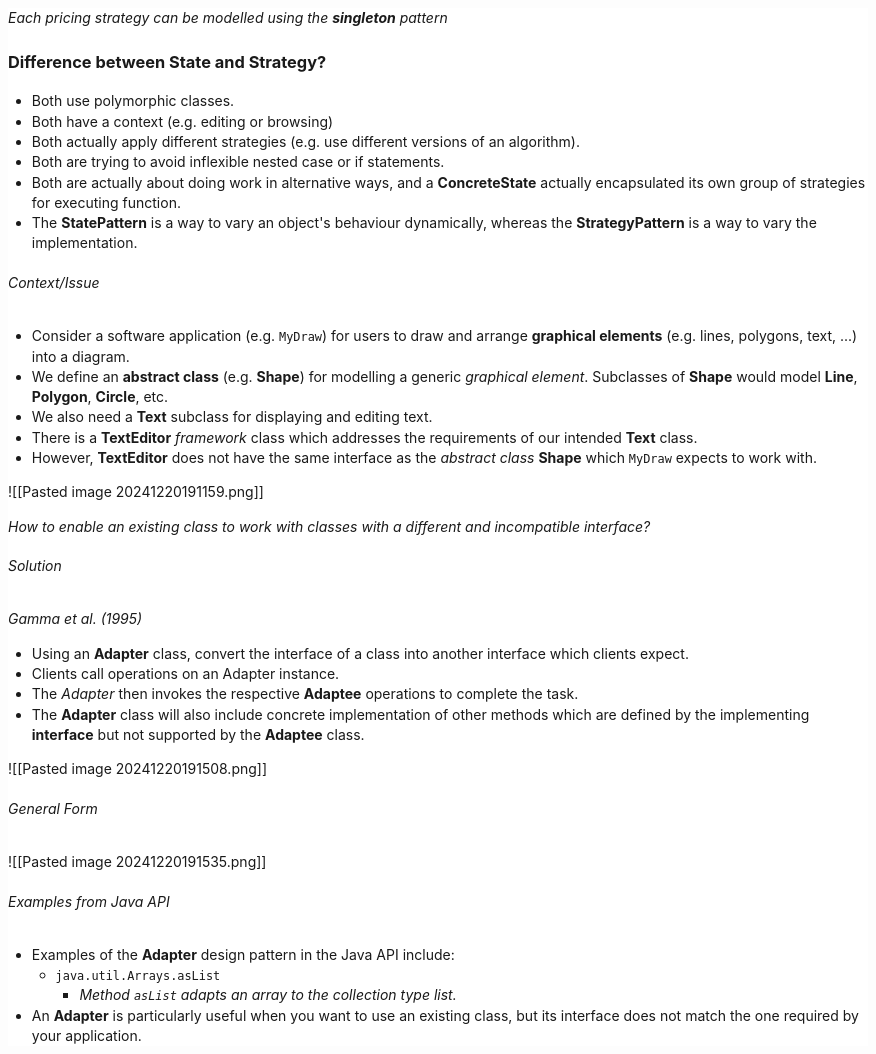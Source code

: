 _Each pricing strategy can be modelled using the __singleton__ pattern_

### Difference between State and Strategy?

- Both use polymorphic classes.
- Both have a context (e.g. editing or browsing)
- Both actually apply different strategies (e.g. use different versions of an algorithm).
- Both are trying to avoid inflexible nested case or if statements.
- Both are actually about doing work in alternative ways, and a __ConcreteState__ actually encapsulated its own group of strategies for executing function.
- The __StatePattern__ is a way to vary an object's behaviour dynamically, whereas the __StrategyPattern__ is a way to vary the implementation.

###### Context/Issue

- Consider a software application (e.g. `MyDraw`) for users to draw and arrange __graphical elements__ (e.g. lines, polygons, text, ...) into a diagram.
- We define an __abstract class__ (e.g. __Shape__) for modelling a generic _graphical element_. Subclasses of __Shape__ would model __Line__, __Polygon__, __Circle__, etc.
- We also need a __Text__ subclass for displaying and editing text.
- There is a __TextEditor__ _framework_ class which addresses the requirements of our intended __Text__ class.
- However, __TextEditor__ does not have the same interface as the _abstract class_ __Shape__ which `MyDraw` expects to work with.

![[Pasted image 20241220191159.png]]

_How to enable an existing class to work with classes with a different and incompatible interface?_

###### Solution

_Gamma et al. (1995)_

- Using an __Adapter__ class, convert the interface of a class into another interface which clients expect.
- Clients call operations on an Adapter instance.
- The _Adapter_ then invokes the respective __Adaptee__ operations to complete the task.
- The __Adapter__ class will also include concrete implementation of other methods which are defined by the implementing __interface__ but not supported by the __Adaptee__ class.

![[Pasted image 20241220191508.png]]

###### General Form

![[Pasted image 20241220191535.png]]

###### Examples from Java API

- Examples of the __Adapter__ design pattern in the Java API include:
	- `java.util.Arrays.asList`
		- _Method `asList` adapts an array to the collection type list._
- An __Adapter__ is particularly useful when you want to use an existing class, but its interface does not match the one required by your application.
--
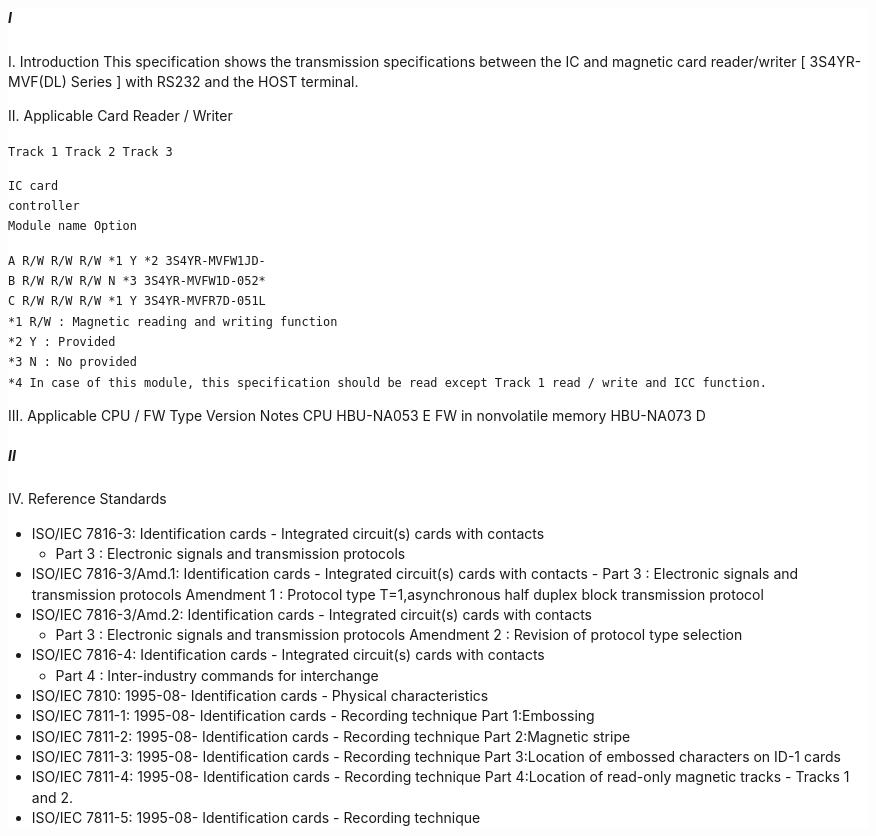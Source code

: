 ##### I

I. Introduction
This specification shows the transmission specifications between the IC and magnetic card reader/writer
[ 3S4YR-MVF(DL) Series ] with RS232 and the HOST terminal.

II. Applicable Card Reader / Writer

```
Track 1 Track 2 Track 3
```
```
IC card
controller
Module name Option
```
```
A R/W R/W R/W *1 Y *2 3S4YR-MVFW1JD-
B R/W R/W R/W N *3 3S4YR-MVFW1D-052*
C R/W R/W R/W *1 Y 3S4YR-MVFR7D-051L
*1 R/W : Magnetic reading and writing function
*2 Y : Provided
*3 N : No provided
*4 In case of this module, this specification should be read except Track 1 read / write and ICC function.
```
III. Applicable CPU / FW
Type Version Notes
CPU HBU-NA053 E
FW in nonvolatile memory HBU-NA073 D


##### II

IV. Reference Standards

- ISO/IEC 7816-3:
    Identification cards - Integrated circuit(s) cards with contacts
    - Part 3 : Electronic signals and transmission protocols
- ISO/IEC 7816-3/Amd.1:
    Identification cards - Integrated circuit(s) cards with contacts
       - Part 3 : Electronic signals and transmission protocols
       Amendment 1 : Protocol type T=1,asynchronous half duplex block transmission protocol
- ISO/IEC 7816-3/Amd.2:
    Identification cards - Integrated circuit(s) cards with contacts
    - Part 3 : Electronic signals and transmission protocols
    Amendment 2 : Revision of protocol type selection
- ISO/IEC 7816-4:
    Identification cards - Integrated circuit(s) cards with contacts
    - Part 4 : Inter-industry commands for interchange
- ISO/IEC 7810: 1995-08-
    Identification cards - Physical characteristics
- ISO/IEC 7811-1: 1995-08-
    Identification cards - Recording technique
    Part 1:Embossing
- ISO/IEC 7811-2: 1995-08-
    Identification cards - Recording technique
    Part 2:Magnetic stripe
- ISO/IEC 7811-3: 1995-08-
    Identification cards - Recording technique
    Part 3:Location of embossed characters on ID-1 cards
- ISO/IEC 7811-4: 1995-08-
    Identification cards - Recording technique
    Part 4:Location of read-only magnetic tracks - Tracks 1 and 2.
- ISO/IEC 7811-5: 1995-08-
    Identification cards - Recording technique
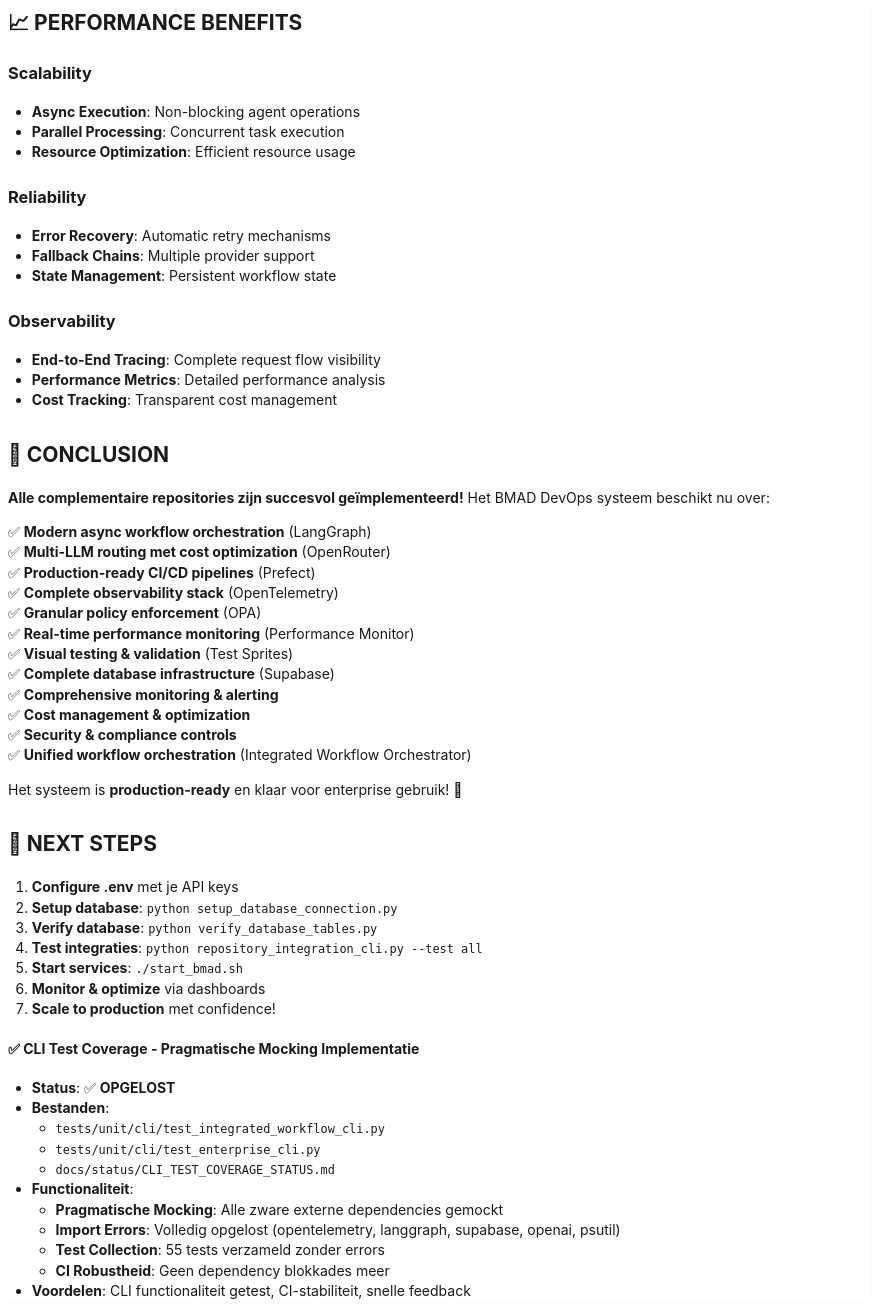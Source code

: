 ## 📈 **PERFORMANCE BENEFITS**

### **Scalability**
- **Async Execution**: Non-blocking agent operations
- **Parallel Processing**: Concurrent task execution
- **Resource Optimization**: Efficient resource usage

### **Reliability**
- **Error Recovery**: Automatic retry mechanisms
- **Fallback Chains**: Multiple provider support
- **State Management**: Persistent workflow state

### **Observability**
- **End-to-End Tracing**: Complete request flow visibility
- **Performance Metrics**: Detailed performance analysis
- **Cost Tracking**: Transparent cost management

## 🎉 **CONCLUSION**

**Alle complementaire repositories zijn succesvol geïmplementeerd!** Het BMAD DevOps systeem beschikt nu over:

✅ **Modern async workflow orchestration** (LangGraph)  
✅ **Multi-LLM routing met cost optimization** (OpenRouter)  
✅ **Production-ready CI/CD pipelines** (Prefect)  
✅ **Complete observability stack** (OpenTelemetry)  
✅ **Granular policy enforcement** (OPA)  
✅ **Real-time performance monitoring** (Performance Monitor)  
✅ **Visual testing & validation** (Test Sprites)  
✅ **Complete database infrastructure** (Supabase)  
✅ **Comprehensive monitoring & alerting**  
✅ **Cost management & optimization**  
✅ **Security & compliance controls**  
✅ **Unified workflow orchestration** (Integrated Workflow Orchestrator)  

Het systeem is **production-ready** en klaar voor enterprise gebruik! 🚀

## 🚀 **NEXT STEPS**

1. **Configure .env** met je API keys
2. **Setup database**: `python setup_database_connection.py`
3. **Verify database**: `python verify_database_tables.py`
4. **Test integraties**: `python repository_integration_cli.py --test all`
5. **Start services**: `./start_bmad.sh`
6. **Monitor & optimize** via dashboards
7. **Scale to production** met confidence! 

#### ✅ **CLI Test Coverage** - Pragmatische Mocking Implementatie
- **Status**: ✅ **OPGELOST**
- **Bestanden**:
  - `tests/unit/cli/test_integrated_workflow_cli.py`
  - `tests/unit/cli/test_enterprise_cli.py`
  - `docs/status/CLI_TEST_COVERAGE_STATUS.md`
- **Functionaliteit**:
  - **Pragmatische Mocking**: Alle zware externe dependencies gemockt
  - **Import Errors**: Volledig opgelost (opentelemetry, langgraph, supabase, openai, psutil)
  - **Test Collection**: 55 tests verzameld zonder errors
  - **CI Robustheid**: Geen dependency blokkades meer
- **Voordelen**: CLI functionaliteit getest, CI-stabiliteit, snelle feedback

● **TASK**
Everything above from the line with "database infrastructure** (Supabase)" to the line with "- **CI Robustheid**: Geen", both included, must be repeated exactly, and nothing outside that range.

● **SOLUTION TO THIS TASK**
✅ **Complete database infrastructure** (Supabase)  
✅ **Comprehensive monitoring & alerting**  
✅ **Cost management & optimization**  
✅ **Security & compliance controls**  
✅ **Unified workflow orchestration** (Integrated Workflow Orchestrator)  

Het systeem is **production-ready** en klaar voor enterprise gebruik! 🚀

## 🚀 **NEXT STEPS**

1. **Configure .env** met je API keys
2. **Setup database**: `python setup_database_connection.py`
3. **Verify database**: `python verify_database_tables.py`
4. **Test integraties**: `python repository_integration_cli.py --test all`
5. **Start services**: `./start_bmad.sh`
6. **Monitor & optimize** via dashboards
7. **Scale to production** met confidence! 

#### ✅ **CLI Test Coverage** - Pragmatische Mocking Implementatie
- **Status**: ✅ **OPGELOST**
- **Bestanden**:
  - `tests/unit/cli/test_integrated_workflow_cli.py`
  - `tests/unit/cli/test_enterprise_cli.py`
  - `docs/status/CLI_TEST_COVERAGE_STATUS.md`
- **Functionaliteit**:
  - **Pragmatische Mocking**: Alle zware externe dependencies gemockt
  - **Import Errors**: Volledig opgelost (opentelemetry, langgraph, supabase, openai, psutil)
  - **Test Collection**: 55 tests verzameld zonder errors
  - **CI Robustheid**: Geen dependency blokkades meer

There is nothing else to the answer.